There is a trend sweeping the country to make changes in legal codes to strengthen and stabilize marriages. There are two key thrusts emerging in state legislatures: the first involves changes in laws that would make it harder for couples to divorce; the second involves efforts to encourage or mandate couples to participate in premarital counseling.

It is hardly debatable that many of society's ills can be traced to the continuing high rates of marital distress and divorce. While divorce rates have fallen from the all time high in 1979, couples marrying for the first time today still have a 40-50 percent chance of divorce. Further, the links between poorly handled marital conflict and adverse psychological outcomes for adults and children are very strong--stronger, in fact, than the links between divorce and such outcomes. Added to these psychological outcomes of marital conflict, there are increasingly clear sociological effects of family fragmentation, including increased poverty, crime, and alienation between parents and children.

While strange bedfellows, there is a growing consensus among both liberal and conservative political and religious leaders that something must be done. Nevertheless, we believe that some of the trends in legal initiatives represent hurried solutions that could lead to serious unintended negative consequences.

 

New Fault, No Fault

The chief aim of initiatives to make divorce more difficult is to get couples to work harder at making their marriages work, and to reduce the degree to which society collectively thinks of marriages as disposable. As part of this movement, many state assemblies (e.g., Michigan, Georgia, Illinois, Virginia, and others) are considering the reintroduction of fault into divorce proceedings, or introducing longer waiting periods and/or requiring pre-divorce counseling. For most couples, it will be "too little too late." Most people do not file for divorce or even seriously entertain the idea until the marriage quality is severely eroded. These issues can be understood in the context of our research on commitment.

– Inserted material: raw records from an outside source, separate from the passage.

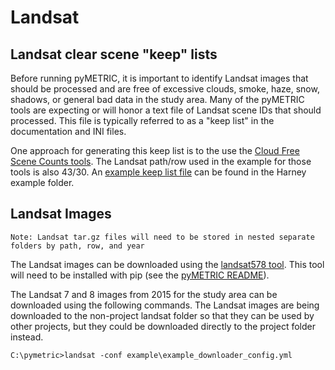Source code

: # Landsat

## Landsat clear scene "keep" lists

Before running pyMETRIC, it is important to identify Landsat images that should be processed and are free of excessive clouds, smoke, haze, snow, shadows, or general bad data in the study area.  Many of the pyMETRIC tools are expecting or will honor a text file of Landsat scene IDs that should processed.  This file is typically referred to as a "keep list" in the documentation and INI files.

One approach for generating this keep list is to the use the [Cloud Free Scene Counts tools](https://github.com/DRI-WSWUP/cloud-free-scene-counts).  The Landsat path/row used in the example for those tools is also 43/30.  An [example keep list file](../example/landsat/clear_scenes.txt) can be found in the Harney example folder.

## Landsat Images

`Note: Landsat tar.gz files will need to be stored in nested separate folders by path, row, and year`

The Landsat images can be downloaded using the [landsat578 tool](https://github.com/dgketchum/Landsat578).  This tool will need to be installed with pip (see the [pyMETRIC README](README)).

The Landsat 7 and 8 images from 2015 for the study area can be downloaded using the following commands.  The Landsat images are being downloaded to the non-project landsat folder so that they can be used by other projects, but they could be downloaded directly to the project folder instead.

```
C:\pymetric>landsat -conf example\example_downloader_config.yml
```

Commitment encompasses two related but different concepts: Dedication and Constraint. Dedication refers to the intrinsic devotion of one to another, and it is evidenced by thinking as a team, desiring a future together, placing a high priority on the relationship, and protecting the marriage from attractive alternatives. Constraint refers more to forces that tend to keep people committed when they might want to leave: e.g., children, limited financial resources, social pressure, moral beliefs about divorce, and the difficulty of the steps to end a marriage.

Essentially, the legal steps to reintroduce fault in divorce proceedings or to increase waiting times enhance constraint commitment. Making it harder to end a marriage would very likely make divorce a less attractive option. And there is some evidence that when people perceive their options as less attractive, they are more likely to work harder at making their present relationship work. These are the intended, positive aims of such initiatives. However, such measures may actually increase resentment and the sense of being trapped. In the worst cases, such changes could help keep some marriages together that both conservative and liberals would agree are hugely destructive for adults and children (e.g., battering situations). Moreover, it is possible that such measures could have the unintended negative consequence of fewer people choosing to marry in the first place--thereby undermining the very institution the laws are designed to strengthen.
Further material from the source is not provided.